** Opening Extracted data block **
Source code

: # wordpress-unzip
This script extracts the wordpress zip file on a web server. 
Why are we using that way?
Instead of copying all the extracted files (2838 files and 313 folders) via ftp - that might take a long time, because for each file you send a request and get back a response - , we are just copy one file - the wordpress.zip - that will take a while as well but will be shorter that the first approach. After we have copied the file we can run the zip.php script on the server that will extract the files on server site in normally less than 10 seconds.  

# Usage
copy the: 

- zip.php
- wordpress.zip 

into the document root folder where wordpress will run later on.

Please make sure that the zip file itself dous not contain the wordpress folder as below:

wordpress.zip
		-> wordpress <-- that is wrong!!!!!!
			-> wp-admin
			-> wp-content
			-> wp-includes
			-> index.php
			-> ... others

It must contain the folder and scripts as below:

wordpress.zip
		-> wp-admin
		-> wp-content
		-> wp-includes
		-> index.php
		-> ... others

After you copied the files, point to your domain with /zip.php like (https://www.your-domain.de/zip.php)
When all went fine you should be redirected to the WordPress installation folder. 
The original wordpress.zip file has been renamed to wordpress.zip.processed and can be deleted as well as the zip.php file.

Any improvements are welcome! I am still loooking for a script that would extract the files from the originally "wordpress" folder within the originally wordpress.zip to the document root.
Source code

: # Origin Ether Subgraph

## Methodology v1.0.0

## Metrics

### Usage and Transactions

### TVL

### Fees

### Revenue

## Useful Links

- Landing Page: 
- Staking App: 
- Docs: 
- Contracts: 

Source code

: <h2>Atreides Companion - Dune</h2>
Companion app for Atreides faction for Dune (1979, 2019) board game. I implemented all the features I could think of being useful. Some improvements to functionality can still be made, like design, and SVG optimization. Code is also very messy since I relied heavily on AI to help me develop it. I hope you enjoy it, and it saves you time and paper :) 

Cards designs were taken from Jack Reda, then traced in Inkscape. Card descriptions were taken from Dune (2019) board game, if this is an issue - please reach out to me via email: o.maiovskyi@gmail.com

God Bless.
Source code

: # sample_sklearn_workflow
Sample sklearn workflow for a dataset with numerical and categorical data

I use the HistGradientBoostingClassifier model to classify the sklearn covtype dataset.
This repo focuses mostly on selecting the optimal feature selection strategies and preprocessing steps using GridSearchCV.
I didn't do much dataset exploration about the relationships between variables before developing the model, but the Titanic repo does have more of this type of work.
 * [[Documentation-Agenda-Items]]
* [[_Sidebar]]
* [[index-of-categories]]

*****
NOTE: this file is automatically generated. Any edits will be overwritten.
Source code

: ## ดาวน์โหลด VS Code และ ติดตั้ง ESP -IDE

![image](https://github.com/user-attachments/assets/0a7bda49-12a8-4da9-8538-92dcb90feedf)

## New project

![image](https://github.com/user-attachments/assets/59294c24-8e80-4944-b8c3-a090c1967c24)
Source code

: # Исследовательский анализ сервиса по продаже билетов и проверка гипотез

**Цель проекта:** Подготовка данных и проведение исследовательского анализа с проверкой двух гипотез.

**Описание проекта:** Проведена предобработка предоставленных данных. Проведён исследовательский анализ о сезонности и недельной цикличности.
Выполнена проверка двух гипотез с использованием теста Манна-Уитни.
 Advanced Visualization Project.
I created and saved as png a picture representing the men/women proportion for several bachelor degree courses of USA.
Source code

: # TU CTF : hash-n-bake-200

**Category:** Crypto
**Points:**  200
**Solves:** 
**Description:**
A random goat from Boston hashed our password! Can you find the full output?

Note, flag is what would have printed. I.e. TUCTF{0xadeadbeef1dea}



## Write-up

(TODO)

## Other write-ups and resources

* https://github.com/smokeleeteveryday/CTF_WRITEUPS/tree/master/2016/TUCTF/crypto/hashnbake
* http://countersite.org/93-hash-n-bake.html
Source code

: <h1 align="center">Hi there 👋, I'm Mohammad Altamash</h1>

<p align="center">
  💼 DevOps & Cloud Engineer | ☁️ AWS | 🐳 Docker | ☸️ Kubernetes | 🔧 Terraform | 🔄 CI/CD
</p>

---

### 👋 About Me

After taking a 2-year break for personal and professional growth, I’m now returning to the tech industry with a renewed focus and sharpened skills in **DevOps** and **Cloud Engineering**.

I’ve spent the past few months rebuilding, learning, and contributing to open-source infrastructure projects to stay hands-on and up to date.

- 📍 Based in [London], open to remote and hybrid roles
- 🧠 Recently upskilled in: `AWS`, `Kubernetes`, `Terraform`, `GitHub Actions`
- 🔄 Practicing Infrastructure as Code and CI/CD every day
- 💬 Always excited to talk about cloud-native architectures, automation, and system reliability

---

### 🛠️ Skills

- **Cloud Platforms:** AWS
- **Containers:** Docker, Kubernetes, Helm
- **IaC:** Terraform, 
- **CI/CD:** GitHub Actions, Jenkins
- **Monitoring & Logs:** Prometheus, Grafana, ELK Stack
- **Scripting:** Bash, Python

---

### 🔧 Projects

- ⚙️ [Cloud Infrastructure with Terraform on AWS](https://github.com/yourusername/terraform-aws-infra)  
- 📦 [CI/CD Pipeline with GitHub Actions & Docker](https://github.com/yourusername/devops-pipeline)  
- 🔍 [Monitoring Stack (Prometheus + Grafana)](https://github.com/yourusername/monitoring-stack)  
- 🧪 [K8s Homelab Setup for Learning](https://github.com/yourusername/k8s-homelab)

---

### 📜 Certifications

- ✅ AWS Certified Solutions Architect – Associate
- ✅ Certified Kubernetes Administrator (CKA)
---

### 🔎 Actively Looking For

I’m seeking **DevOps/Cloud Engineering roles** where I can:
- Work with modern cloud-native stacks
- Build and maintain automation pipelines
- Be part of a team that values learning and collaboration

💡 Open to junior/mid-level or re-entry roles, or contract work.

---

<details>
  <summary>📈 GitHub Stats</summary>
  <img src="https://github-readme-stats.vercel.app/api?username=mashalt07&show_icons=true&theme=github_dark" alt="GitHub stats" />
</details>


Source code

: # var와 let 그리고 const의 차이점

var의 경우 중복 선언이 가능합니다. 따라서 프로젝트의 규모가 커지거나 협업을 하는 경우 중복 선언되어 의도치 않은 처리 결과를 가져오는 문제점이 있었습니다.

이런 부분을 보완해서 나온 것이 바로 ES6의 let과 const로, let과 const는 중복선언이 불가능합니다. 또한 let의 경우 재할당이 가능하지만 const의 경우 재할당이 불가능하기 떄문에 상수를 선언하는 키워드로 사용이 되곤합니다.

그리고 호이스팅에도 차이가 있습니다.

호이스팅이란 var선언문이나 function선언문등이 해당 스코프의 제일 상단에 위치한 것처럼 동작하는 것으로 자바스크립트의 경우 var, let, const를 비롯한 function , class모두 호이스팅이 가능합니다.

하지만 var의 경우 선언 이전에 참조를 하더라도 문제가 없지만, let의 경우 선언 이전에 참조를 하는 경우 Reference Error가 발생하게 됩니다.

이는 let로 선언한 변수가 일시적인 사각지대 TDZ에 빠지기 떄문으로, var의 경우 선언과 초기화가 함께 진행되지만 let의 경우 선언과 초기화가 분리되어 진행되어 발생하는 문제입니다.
** Closing Extracted data block **
Transcribe the records in full, so that each line reads exactly as before.

§ **Response for this exercise**
Source code

: # wordpress-unzip
This script extracts the wordpress zip file on a web server. 
Why are we using that way?
Instead of copying all the extracted files (2838 files and 313 folders) via ftp - that might take a long time, because for each file you send a request and get back a response - , we are just copy one file - the wordpress.zip - that will take a while as well but will be shorter that the first approach. After we have copied the file we can run the zip.php script on the server that will extract the files on server site in normally less than 10 seconds.  

# Usage
copy the: 

- zip.php
- wordpress.zip 

into the document root folder where wordpress will run later on.

Please make sure that the zip file itself dous not contain the wordpress folder as below:

wordpress.zip
		-> wordpress <-- that is wrong!!!!!!
			-> wp-admin
			-> wp-content
			-> wp-includes
			-> index.php
			-> ... others

It must contain the folder and scripts as below:

wordpress.zip
		-> wp-admin
		-> wp-content
		-> wp-includes
		-> index.php
		-> ... others

After you copied the files, point to your domain with /zip.php like (https://www.your-domain.de/zip.php)
When all went fine you should be redirected to the WordPress installation folder. 
The original wordpress.zip file has been renamed to wordpress.zip.processed and can be deleted as well as the zip.php file.

Any improvements are welcome! I am still loooking for a script that would extract the files from the originally "wordpress" folder within the originally wordpress.zip to the document root.
Source code

: # Origin Ether Subgraph

## Methodology v1.0.0

## Metrics

### Usage and Transactions

### TVL

### Fees

### Revenue

## Useful Links

- Landing Page: 
- Staking App: 
- Docs: 
- Contracts: 

Source code

: <h2>Atreides Companion - Dune</h2>
Companion app for Atreides faction for Dune (1979, 2019) board game. I implemented all the features I could think of being useful. Some improvements to functionality can still be made, like design, and SVG optimization. Code is also very messy since I relied heavily on AI to help me develop it. I hope you enjoy it, and it saves you time and paper :) 

Cards designs were taken from Jack Reda, then traced in Inkscape. Card descriptions were taken from Dune (2019) board game, if this is an issue - please reach out to me via email: o.maiovskyi@gmail.com

God Bless.
Source code

: # sample_sklearn_workflow
Sample sklearn workflow for a dataset with numerical and categorical data

I use the HistGradientBoostingClassifier model to classify the sklearn covtype dataset.
This repo focuses mostly on selecting the optimal feature selection strategies and preprocessing steps using GridSearchCV.
I didn't do much dataset exploration about the relationships between variables before developing the model, but the Titanic repo does have more of this type of work.
 * [[Documentation-Agenda-Items]]
* [[_Sidebar]]
* [[index-of-categories]]

*****
NOTE: this file is automatically generated. Any edits will be overwritten.
Source code

: ## ดาวน์โหลด VS Code และ ติดตั้ง ESP -IDE

![image](https://github.com/user-attachments/assets/0a7bda49-12a8-4da9-8538-92dcb90feedf)

## New project

![image](https://github.com/user-attachments/assets/59294c24-8e80-4944-b8c3-a090c1967c24)
Source code

: # Исследовательский анализ сервиса по продаже билетов и проверка гипотез

**Цель проекта:** Подготовка данных и проведение исследовательского анализа с проверкой двух гипотез.

**Описание проекта:** Проведена предобработка предоставленных данных. Проведён исследовательский анализ о сезонности и недельной цикличности.
Выполнена проверка двух гипотез с использованием теста Манна-Уитни.
 Advanced Visualization Project.
I created and saved as png a picture representing the men/women proportion for several bachelor degree courses of USA.
Source code

: # TU CTF : hash-n-bake-200

**Category:** Crypto
**Points:**  200
**Solves:** 
**Description:**
A random goat from Boston hashed our password! Can you find the full output?

Note, flag is what would have printed. I.e. TUCTF{0xadeadbeef1dea}



## Write-up

(TODO)

## Other write-ups and resources

* https://github.com/smokeleeteveryday/CTF_WRITEUPS/tree/master/2016/TUCTF/crypto/hashnbake
* http://countersite.org/93-hash-n-bake.html
Source code

: <h1 align="center">Hi there 👋, I'm Mohammad Altamash</h1>

<p align="center">
  💼 DevOps & Cloud Engineer | ☁️ AWS | 🐳 Docker | ☸️ Kubernetes | 🔧 Terraform | 🔄 CI/CD
</p>

---

### 👋 About Me

After taking a 2-year break for personal and professional growth, I’m now returning to the tech industry with a renewed focus and sharpened skills in **DevOps** and **Cloud Engineering**.

I’ve spent the past few months rebuilding, learning, and contributing to open-source infrastructure projects to stay hands-on and up to date.

- 📍 Based in [London], open to remote and hybrid roles
- 🧠 Recently upskilled in: `AWS`, `Kubernetes`, `Terraform`, `GitHub Actions`
- 🔄 Practicing Infrastructure as Code and CI/CD every day
- 💬 Always excited to talk about cloud-native architectures, automation, and system reliability

---

### 🛠️ Skills

- **Cloud Platforms:** AWS
- **Containers:** Docker, Kubernetes, Helm
- **IaC:** Terraform, 
- **CI/CD:** GitHub Actions, Jenkins
- **Monitoring & Logs:** Prometheus, Grafana, ELK Stack
- **Scripting:** Bash, Python

---

### 🔧 Projects

- ⚙️ [Cloud Infrastructure with Terraform on AWS](https://github.com/yourusername/terraform-aws-infra)  
- 📦 [CI/CD Pipeline with GitHub Actions & Docker](https://github.com/yourusername/devops-pipeline)  
- 🔍 [Monitoring Stack (Prometheus + Grafana)](https://github.com/yourusername/monitoring-stack)  
- 🧪 [K8s Homelab Setup for Learning](https://github.com/yourusername/k8s-homelab)

---

### 📜 Certifications

- ✅ AWS Certified Solutions Architect – Associate
- ✅ Certified Kubernetes Administrator (CKA)
---

### 🔎 Actively Looking For

I’m seeking **DevOps/Cloud Engineering roles** where I can:
- Work with modern cloud-native stacks
- Build and maintain automation pipelines
- Be part of a team that values learning and collaboration

💡 Open to junior/mid-level or re-entry roles, or contract work.

---

<details>
  <summary>📈 GitHub Stats</summary>
  <img src="https://github-readme-stats.vercel.app/api?username=mashalt07&show_icons=true&theme=github_dark" alt="GitHub stats" />
</details>


Source code

: # var와 let 그리고 const의 차이점

var의 경우 중복 선언이 가능합니다. 따라서 프로젝트의 규모가 커지거나 협업을 하는 경우 중복 선언되어 의도치 않은 처리 결과를 가져오는 문제점이 있었습니다.

이런 부분을 보완해서 나온 것이 바로 ES6의 let과 const로, let과 const는 중복선언이 불가능합니다. 또한 let의 경우 재할당이 가능하지만 const의 경우 재할당이 불가능하기 떄문에 상수를 선언하는 키워드로 사용이 되곤합니다.

그리고 호이스팅에도 차이가 있습니다.

호이스팅이란 var선언문이나 function선언문등이 해당 스코프의 제일 상단에 위치한 것처럼 동작하는 것으로 자바스크립트의 경우 var, let, const를 비롯한 function , class모두 호이스팅이 가능합니다.

하지만 var의 경우 선언 이전에 참조를 하더라도 문제가 없지만, let의 경우 선언 이전에 참조를 하는 경우 Reference Error가 발생하게 됩니다.

이는 let로 선언한 변수가 일시적인 사각지대 TDZ에 빠지기 떄문으로, var의 경우 선언과 초기화가 함께 진행되지만 let의 경우 선언과 초기화가 분리되어 진행되어 발생하는 문제입니다.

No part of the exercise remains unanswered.